Here’s the first poem from my index card boxes for poems that start with the letter V:
vacant lot—
a dozen grasshoppers
ticking in a jar
I hope the last line in this poem comes as a small surprise. A young boy (no doubt) has been collecting these grasshoppers, for whatever purpose, perhaps amusement. Will they be released? Was there some other purpose to this task, perhaps useful? I think of a particular vacant lot that was not far from our house when I was growing up—and it was right next door to the house where one of my best friends in grade five lived, Colin Steele. We were both on a soccer team coached by his dad (see his obituary). As a kid I believed my friend’s dad used to be a professional player for Motherwell in the Scottish league. Although I don’t know if that was true, he was definitely born in Motherwell, and to this day I follow Motherwell in the standings. My friend and I used to play in that field, though not necessarily soccer, and I suppose it must have had grasshoppers. It’s a serendipity to me that, just at the mention of a vacant lot, this tangentially related poem would bring back these memories.
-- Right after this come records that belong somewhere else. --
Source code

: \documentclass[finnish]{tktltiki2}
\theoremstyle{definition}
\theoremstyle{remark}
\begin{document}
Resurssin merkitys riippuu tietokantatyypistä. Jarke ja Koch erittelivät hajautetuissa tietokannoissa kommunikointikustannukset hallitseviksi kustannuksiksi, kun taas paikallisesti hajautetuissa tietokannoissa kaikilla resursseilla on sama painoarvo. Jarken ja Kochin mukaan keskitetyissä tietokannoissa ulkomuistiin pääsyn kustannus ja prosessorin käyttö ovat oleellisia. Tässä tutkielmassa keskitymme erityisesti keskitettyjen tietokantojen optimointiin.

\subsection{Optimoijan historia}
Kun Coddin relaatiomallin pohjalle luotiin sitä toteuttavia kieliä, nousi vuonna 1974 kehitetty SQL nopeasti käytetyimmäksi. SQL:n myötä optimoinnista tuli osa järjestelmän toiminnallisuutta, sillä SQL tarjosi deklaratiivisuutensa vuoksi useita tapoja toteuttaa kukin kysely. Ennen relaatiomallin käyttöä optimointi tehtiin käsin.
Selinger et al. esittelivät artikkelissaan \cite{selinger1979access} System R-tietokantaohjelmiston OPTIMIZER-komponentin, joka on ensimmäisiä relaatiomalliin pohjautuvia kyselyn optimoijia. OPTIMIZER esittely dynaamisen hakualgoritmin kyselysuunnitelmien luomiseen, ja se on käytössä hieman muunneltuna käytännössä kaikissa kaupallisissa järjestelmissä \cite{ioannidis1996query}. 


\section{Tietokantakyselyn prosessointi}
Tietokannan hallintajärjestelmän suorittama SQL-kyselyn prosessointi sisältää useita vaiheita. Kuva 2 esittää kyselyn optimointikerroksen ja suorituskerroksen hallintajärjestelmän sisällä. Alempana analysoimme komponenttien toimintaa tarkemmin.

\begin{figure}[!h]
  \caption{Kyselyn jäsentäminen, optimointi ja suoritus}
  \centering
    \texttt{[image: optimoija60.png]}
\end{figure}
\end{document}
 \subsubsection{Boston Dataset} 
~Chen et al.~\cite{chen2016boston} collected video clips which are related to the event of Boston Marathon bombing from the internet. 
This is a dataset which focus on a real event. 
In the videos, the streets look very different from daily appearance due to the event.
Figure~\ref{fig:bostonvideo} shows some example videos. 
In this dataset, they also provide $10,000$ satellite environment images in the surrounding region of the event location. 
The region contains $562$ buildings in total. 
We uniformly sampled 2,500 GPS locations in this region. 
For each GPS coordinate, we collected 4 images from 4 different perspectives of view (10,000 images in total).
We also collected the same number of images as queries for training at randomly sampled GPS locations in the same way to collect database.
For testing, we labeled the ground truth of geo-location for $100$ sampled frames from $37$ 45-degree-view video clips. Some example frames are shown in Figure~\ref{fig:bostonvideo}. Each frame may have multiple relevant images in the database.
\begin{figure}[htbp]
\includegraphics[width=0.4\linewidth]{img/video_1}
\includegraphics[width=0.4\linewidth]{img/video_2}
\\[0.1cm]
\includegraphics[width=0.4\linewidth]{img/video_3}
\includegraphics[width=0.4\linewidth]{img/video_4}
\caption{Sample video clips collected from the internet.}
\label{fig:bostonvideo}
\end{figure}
I first wrote this poem on 26 October 2018, in Seabeck, Washington, at that year’s Seabeck Haiku Getaway. Garry Gay attended that year, and this poem was the third verse in a rengay we wrote together, titled “Forgotten.” I’ve not forgotten that our theme was forgotten things, and on 18 March 2019 we submitted our collaboration to the 2018 Seabeck anthology. That book, Sound of a Leaf, was published in 2020, and is available on Amazon.